Sabaneta de Barinas no es llanura: es ceja de monte.
Tierra es, sin estorbo de montaña (aunque no lejos del Ande), vecina del matorral y el monte alto que en días de llovizna propaga el amarillo. “Yo soy como el espinito que en ceja é monte florea, perfumo al que me da brisa y espino al que me menea”, canta Alberti Arvelo Torrealba.
El lugar que así se llama se asemeja al descrito por Julián Padrón en una de sus novelas: un pueblo es una iglesia, una plaza y sus casas. El tiempo, cuando se alía al progreso, se encargará de ampliarlo, de hacerlo profuso. Uno no pasa por Sabaneta: uno busca la rota, el rastro que promete Barinas, la capital, el río Santo Domingo y la historia de la Guerra Federal. Allá, después de las sabanas de La Palma y el sitio de Trapichito queda Santa Inés, su orilla de agua del Torunos, la batalla de Zamora.
Eso sabemos o lo creíamos saber sino fuera porque en ese pueblo de marras anda por las calles terrosas y os perros de César Rengifo un muchacho vendiendo cualquier cosa; en este caso dulcerías. ¿Cuánto zagal de escasos recursos no lo ha hecho o no hace lo mismo? El pequeño anónimo que refiero no tiene mucho que agregar que no fuera su seña de identidad. Va a la escuela (sus padres son maestros) y cuando no vende su vianda de caramelos caseros se empolva en los escampos atrapando pelotas y haciendo de pitcher. Su sueño es llegar a ser un héroe del béisbol. A esa hora eran pocos los testigos que lo sabían, ni historia que la contara.
¿Y qué más? ¿A qué insistir? “A Sabaneta no se llega: uno se va”, me dice un juglar del vecindario. Dejemos que Miguel Otero Silva escriba un poema que casi denuncia la remota presencia de ese vendedor de “arañas” azucaradas: “Era un niño valiente; yo lo había presentido en sus rasgos audaces” (… ) “y se quedó mirando su paisaje”. Todavía no tenía nombre si no fuera como lo llamaban en casa, en la escuela y entre los lugareños: Hugo o Chávez Hugo o simplemente bordón, como llama la verba llanera a los mocosos.
Si en esa ocasión le hubieran preguntado cuál sería su destino no dudaría en responder: ”¡pelotero!”

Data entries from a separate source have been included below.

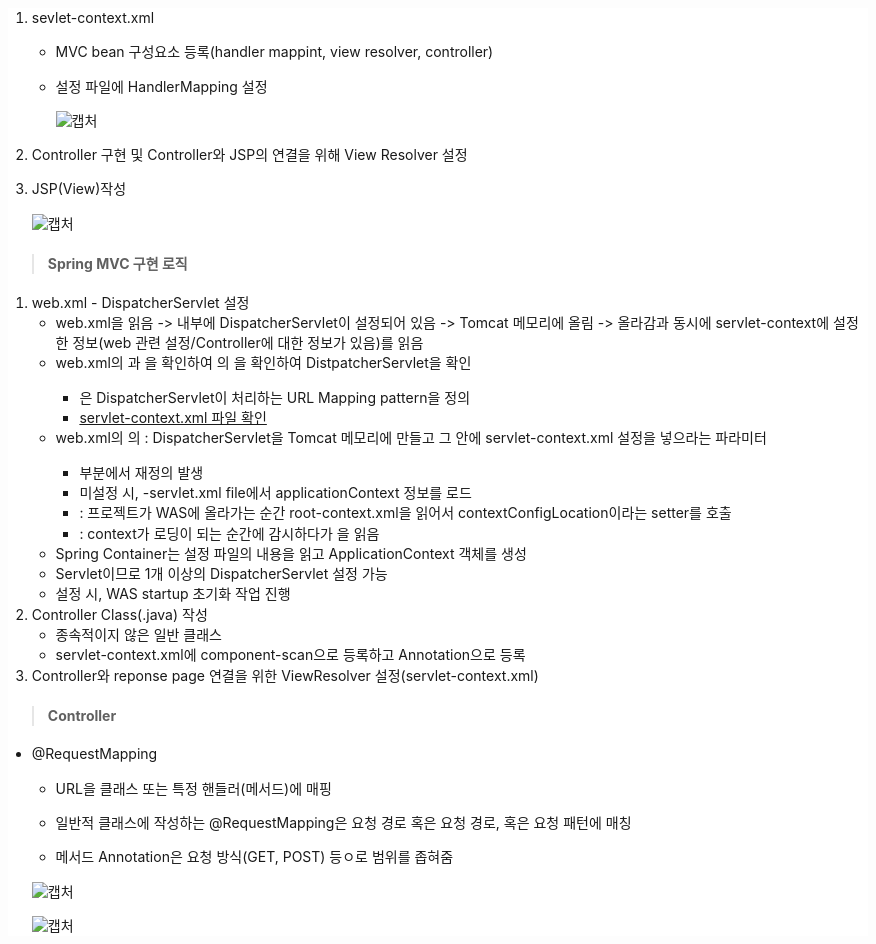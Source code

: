     



1. sevlet-context.xml

   - MVC bean 구성요소 등록(handler mappint, view resolver, controller)

   - 설정 파일에 HandlerMapping 설정

     ![캡처](https://user-images.githubusercontent.com/97647987/176178130-04055696-98c1-4105-83bd-462706ccaf95.JPG)

2. Controller 구현 및 Controller와 JSP의 연결을 위해 View Resolver 설정

3. JSP(View)작성

   ![캡처](https://user-images.githubusercontent.com/97647987/176178748-54682c70-ef21-4800-aff3-505de6d16e74.JPG)

> ####  Spring MVC 구현 로직

1. web.xml - DispatcherServlet 설정
   - web.xml을 읽음 -> 내부에 DispatcherServlet이 설정되어 있음 -> Tomcat 메모리에 올림 -> 올라감과 동시에 servlet-context에 설정한 정보(web 관련 설정/Controller에 대한 정보가 있음)를 읽음
   - web.xml의 <url-pattern>과 <servlet-name>을 확인하여  <servlet>의 <servlet-name>을 확인하여 DistpatcherServlet을 확인
     - <url-pattern>은 DispatcherServlet이 처리하는 URL Mapping pattern을 정의
     - <u>servlet-context.xml 파일 확인</u>
   - web.xml의 <servlet>의 <init-param> : DispatcherServlet을 Tomcat 메모리에 만들고 그 안에 servlet-context.xml 설정을 넣으라는 파라미터
     - <init-param>부분에서 재정의 발생
     - 미설정 시, <servlet-name>-servlet.xml file에서 applicationContext 정보를 로드
     - <context-param> : 프로젝트가 WAS에 올라가는 순간 root-context.xml을 읽어서 contextConfigLocation이라는 setter를 호출
     - <listener> : context가 로딩이 되는 순간에 감시하다가 <context-param>을 읽음
   - Spring Container는 설정 파일의 내용을 읽고 ApplicationContext 객체를 생성
   - Servlet이므로 1개 이상의 DispatcherServlet 설정 가능
   - <load-on-startup>설정 시, WAS startup 초기화 작업 진행
2. Controller Class(.java) 작성
   - 종속적이지 않은 일반 클래스
   - servlet-context.xml에 component-scan으로 등록하고 Annotation으로 등록
3. Controller와 reponse page 연결을 위한 ViewResolver 설정(servlet-context.xml)



> #### Controller

- @RequestMapping

  - URL을 클래스 또는 특정 핸들러(메서드)에 매핑

  - 일반적 클래스에 작성하는 @RequestMapping은 요청 경로 혹은 요청 경로, 혹은 요청 패턴에 매칭

  - 메서드 Annotation은 요청 방식(GET, POST) 등ㅇ로 범위를 좁혀줌


  ![캡처](https://user-images.githubusercontent.com/97647987/176226773-889a3c52-7d99-4851-84fc-2f461b426dad.JPG)

  ![캡처](https://user-images.githubusercontent.com/97647987/176226845-fac9690a-eebb-46cf-86e2-87e24d967e43.JPG)

  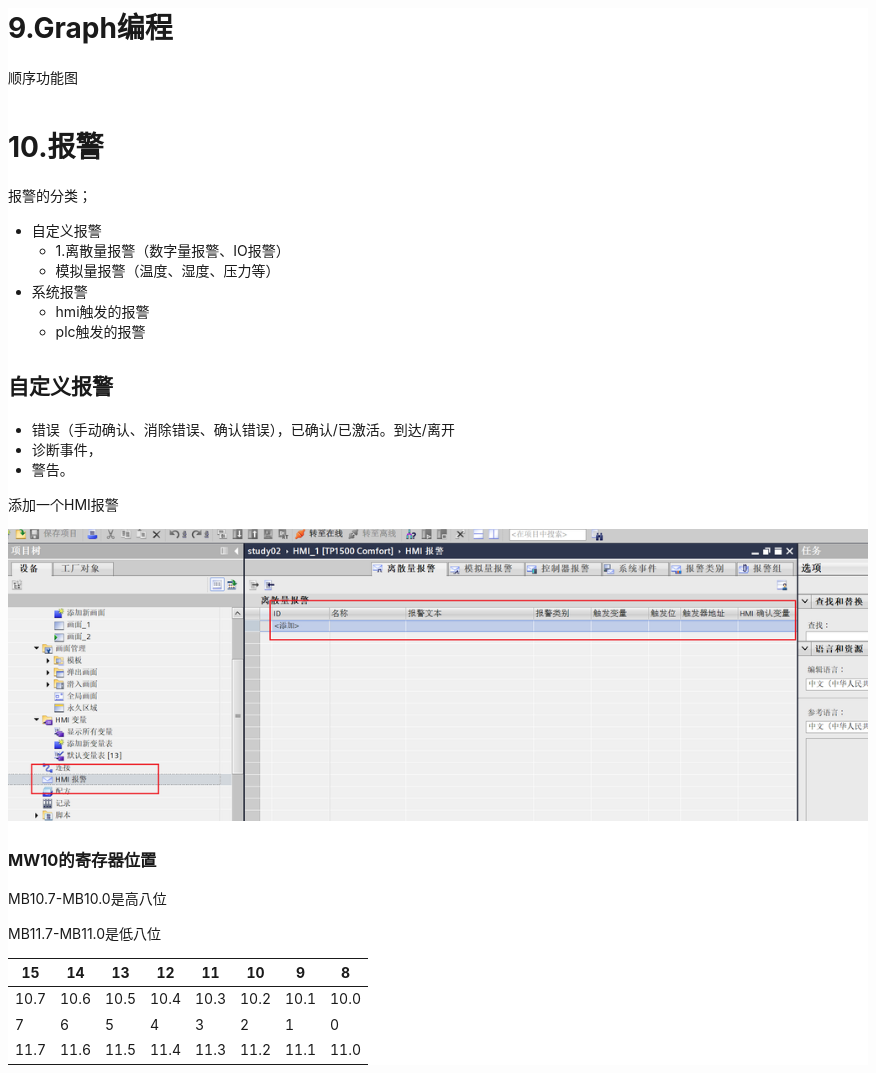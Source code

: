 #  9.Graph编程

顺序功能图

#  10.报警

报警的分类；

- 自定义报警
  - 1.离散量报警（数字量报警、IO报警）
  - 模拟量报警（温度、湿度、压力等）
- 系统报警
  - hmi触发的报警
  - plc触发的报警

##  自定义报警



- 错误（手动确认、消除错误、确认错误），已确认/已激活。到达/离开
- 诊断事件，
- 警告。

添加一个HMI报警

![image-20240517203416468](./img/image-20240517203416468.png) 

###  MW10的寄存器位置

MB10.7-MB10.0是高八位

MB11.7-MB11.0是低八位

| 15   | 14   | 13   | 12   | 11   | 10   | 9    | 8    |
| ---- | ---- | ---- | ---- | ---- | ---- | ---- | ---- |
| 10.7 | 10.6 | 10.5 | 10.4 | 10.3 | 10.2 | 10.1 | 10.0 |
| 7    | 6    | 5    | 4    | 3    | 2    | 1    | 0    |
| 11.7 | 11.6 | 11.5 | 11.4 | 11.3 | 11.2 | 11.1 | 11.0 |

Nuestra apurada geografía no hubiera alterado mucho su brevedad sino fuera por el hado (ese término inventado por los dioses griegos) que llevaba ya por dentro nuestro personaje. El señalado, claro está, no lo sabía, siquiera lo vislumbraba. Por el momento, sus ansias de alcanzar renombre como lanzador de pelotas en los enfrentamientos del béisbol no lo abandonaban, hasta que cierta vez sus padres le señalaron el camino del cuartel (donde los reclutas solían jugar a la pelota ; entonces, a lo mejor ¿quién sabe?”) y menos porque lo animara el deber de servir a la armada nacional que el de dar pábulo a la promesa de sus padres, el entonces joven Hugo Rafael Chávez Frías, barinés de Sabaneta, vistió el uniforme de cadete.
Mas no serían las canchas del béisbol las que lo aguardaban en la escuela militar sino Simón Bolívar, su vida, su historia y sobre todo su sueño de redentor de pueblos. Desde el más allá lo observaba su bisabuelo guerrillero de los tiempos de Gómez, Pedro Pérez Delgado, Maisanta, a quien la familia trataba de alejarlo del árbol genealógico vilipendiándolo de facineroso y de otros denuestos más indignos.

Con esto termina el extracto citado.